部門長対話会で活動の流れは決定的になりました。OSMはもう施策でなく、カルチャーになりつつあると感じました。
―部門長対話会のあと、活動はどのように変化していったのでしょうか。
平井さん:部門長対話会から大きく変わったと思います。私自身が「もう自分は前に出なくていいな」と感じて、3年目の終わりに「事務局に徹します」と宣言しました。
理由はシンプルで、事務局や先輩OCが前に出すぎると、後輩OCはどうしても様子見になる。自分たちで考えて決める空気を壊したくありませんでした。

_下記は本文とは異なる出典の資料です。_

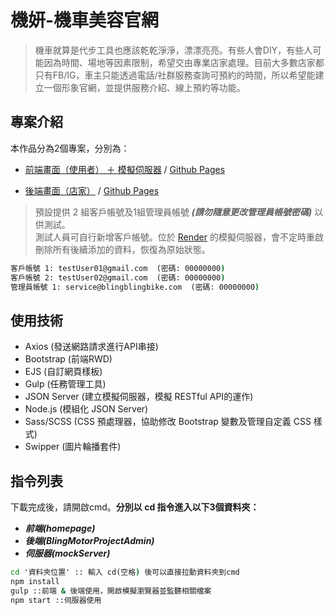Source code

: # 機妍-機車美容官網

> 機車就算是代步工具也應該乾乾淨淨，漂漂亮亮。有些人會DIY，有些人可能因為時間、場地等因素限制，希望交由專業店家處理。目前大多數店家都只有FB/IG，車主只能透過電話/社群服務查詢可預約的時間，所以希望能建立一個形象官網，並提供服務介紹、線上預約等功能。
  
  
## 專案介紹
本作品分為2個專案，分別為：
- [前端畫面（使用者） ＋ 模擬伺服器](https://github.com/yts38n/BlingMotorProject) / [Github Pages](https://yts38n.github.io/BlingMotorProject/)
  
- [後端畫面（店家）](https://github.com/yts38n/BlingMotorProjectAdmin) / [Github Pages](https://yts38n.github.io/BlingMotorProjectAdmin/)
  
> 預設提供 2 組客戶帳號及1組管理員帳號 ***(請勿隨意更改管理員帳號密碼)*** 以供測試。  
測試人員可自行新增客戶帳號。位於 [Render](https://render.com/) 的模擬伺服器，會不定時重啟刪除所有後續添加的資料，恢復為原始狀態。
  
```cmd
客戶帳號 1: testUser01@gmail.com  (密碼: 00000000)  
客戶帳號 2: testUser02@gmail.com  (密碼: 00000000)  
管理員帳號 1: service@blingblingbike.com  (密碼: 00000000)
```
  
  
## 使用技術
- Axios (發送網路請求進行API串接)
- Bootstrap (前端RWD)
- EJS (自訂網頁樣板)
- Gulp (任務管理工具)
- JSON Server (建立模擬伺服器，模擬 RESTful API的運作)
- Node.js (模組化 JSON Server)
- Sass/SCSS (CSS 預處理器，協助修改 Bootstrap 變數及管理自定義 CSS 樣式)
- Swipper (圖片輪播套件)
  
  
## 指令列表
下載完成後，請開啟cmd。__分別以 cd 指令進入以下3個資料夾：__ 
- ***前端(homepage)***  
- ***後端(BlingMotorProjectAdmin)***  
- ***伺服器(mockServer)***
  
```cmd
cd '資料夾位置' :: 輸入 cd(空格) 後可以直接拉動資料夾到cmd
npm install
gulp ::前端 & 後端使用，開啟模擬瀏覽器並監聽相關檔案
npm start ::伺服器使用
```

もっとも、実際は業務都合でOCが欠けることは多く、「代打で入ってください」と頼まれます。引退宣言したわりに、まだ年間のOC回数は一番多いかもしれません(笑)。
OCメンバーの成長で、印象に残っているのは佐々木さん。福島県郡山市からのリモート参加で、初めのうちはほとんど発言しませんでした。いまではふつうによくしゃべります。本人が「社内に友だちができるとは思わなかった」と話すのを聞いたとき、この活動をやってきてよかったと思いました。
OC活動は、課題解決を前面に出すと場が硬くなり、対話がつまらなくなる。まずはつながること。仲よくなること。組織が元気になる土台です。
人がつながれば、課題はあとから勝手に浮かび上がるし、勝手に掘り下げはじめます。理想は「オフサイトをやります」といわなくても、自然に集まって話している状態。5年間の活動で入口まできたと感じています。